Their husbands are dead. They’ve continued their little shingle retirements playing pinochle and canasta and driving their old Buicks, rusty, bulbous, and passé as our tired resort town
with its bumper cars and motor courts and no reason to pull off the highway. I catch on fast, a clever partner when they need a fourth and always happy to empty ashtrays, to refill
plates of jam-stuffed cookies served on sets of ’40s Heisey.
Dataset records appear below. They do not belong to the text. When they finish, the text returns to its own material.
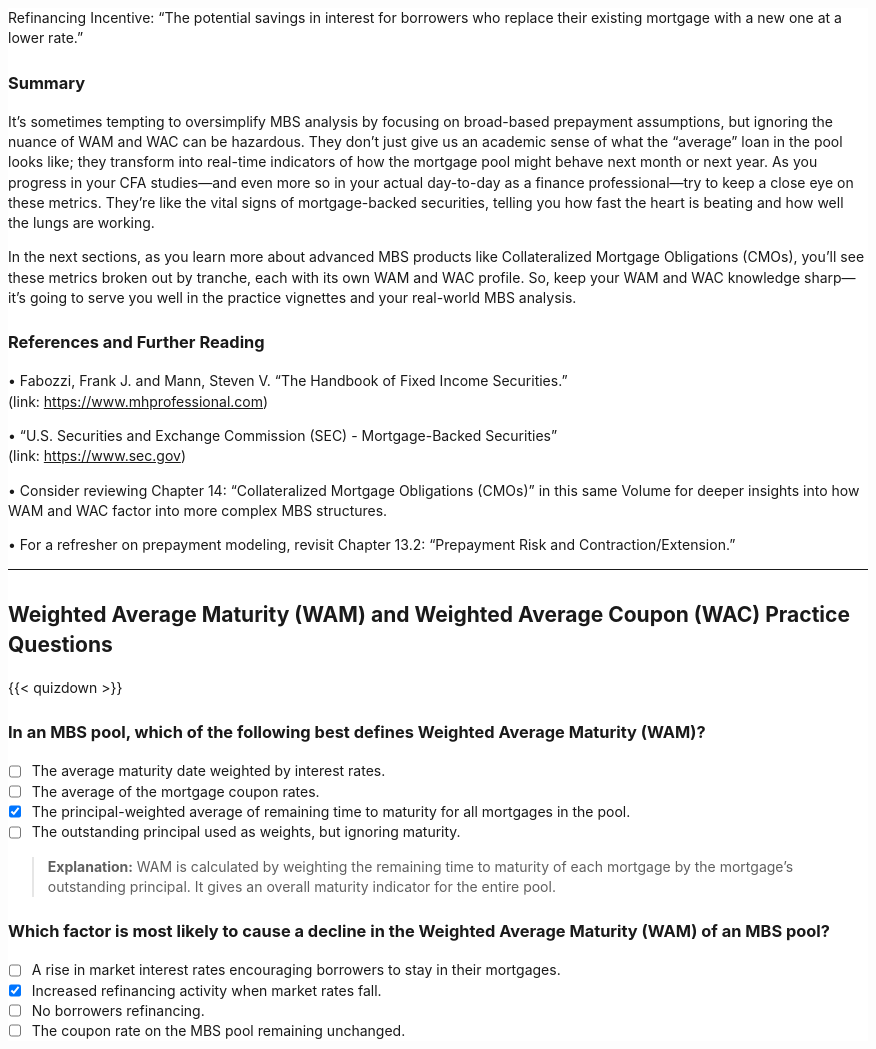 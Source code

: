 Refinancing Incentive: “The potential savings in interest for borrowers who replace their existing mortgage with a new one at a lower rate.”

### Summary

It’s sometimes tempting to oversimplify MBS analysis by focusing on broad-based prepayment assumptions, but ignoring the nuance of WAM and WAC can be hazardous. They don’t just give us an academic sense of what the “average” loan in the pool looks like; they transform into real-time indicators of how the mortgage pool might behave next month or next year. As you progress in your CFA studies—and even more so in your actual day-to-day as a finance professional—try to keep a close eye on these metrics. They’re like the vital signs of mortgage-backed securities, telling you how fast the heart is beating and how well the lungs are working.

In the next sections, as you learn more about advanced MBS products like Collateralized Mortgage Obligations (CMOs), you’ll see these metrics broken out by tranche, each with its own WAM and WAC profile. So, keep your WAM and WAC knowledge sharp—it’s going to serve you well in the practice vignettes and your real-world MBS analysis.

### References and Further Reading

• Fabozzi, Frank J. and Mann, Steven V. “The Handbook of Fixed Income Securities.”  
  (link: https://www.mhprofessional.com)  

• “U.S. Securities and Exchange Commission (SEC) - Mortgage-Backed Securities”  
  (link: https://www.sec.gov)  

• Consider reviewing Chapter 14: “Collateralized Mortgage Obligations (CMOs)” in this same Volume for deeper insights into how WAM and WAC factor into more complex MBS structures.

• For a refresher on prepayment modeling, revisit Chapter 13.2: “Prepayment Risk and Contraction/Extension.”

-----

## Weighted Average Maturity (WAM) and Weighted Average Coupon (WAC) Practice Questions

{{< quizdown >}}

### In an MBS pool, which of the following best defines Weighted Average Maturity (WAM)?

- [ ] The average maturity date weighted by interest rates.
- [ ] The average of the mortgage coupon rates.
- [x] The principal-weighted average of remaining time to maturity for all mortgages in the pool.
- [ ] The outstanding principal used as weights, but ignoring maturity.

> **Explanation:** WAM is calculated by weighting the remaining time to maturity of each mortgage by the mortgage’s outstanding principal. It gives an overall maturity indicator for the entire pool.


### Which factor is most likely to cause a decline in the Weighted Average Maturity (WAM) of an MBS pool?

- [ ] A rise in market interest rates encouraging borrowers to stay in their mortgages.
- [x] Increased refinancing activity when market rates fall.
- [ ] No borrowers refinancing.
- [ ] The coupon rate on the MBS pool remaining unchanged.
My presence is unquestioned, though my preteen boygirl body—my lazy belly and unmanly breasts—strains my clothes, strains
Dad’s tolerance, Grandma’s indulgence, other boys’ ready inclusion. These ladies deal me in, let me have real coffee and the scoop. I know about the mayor’s first wife and why Tommy
doesn’t look like his sister. I know Mr. Sims used to sell homemade booze. I know about Bobby, whose mom owns the Curly-N-Cute, how he got arrested in Portland for something
I couldn’t quite hear and was sent to Salem for shock treatments. The ladies tut and coo, pass me more cookies and admire my meld, tell me I’m smart, say I’m a wonderful boy.
First appeared in Haunted Waters Press/ Splash and is also forthcoming in Jesus Comes to Me as Judy Garland (Airlie Press, September 2021)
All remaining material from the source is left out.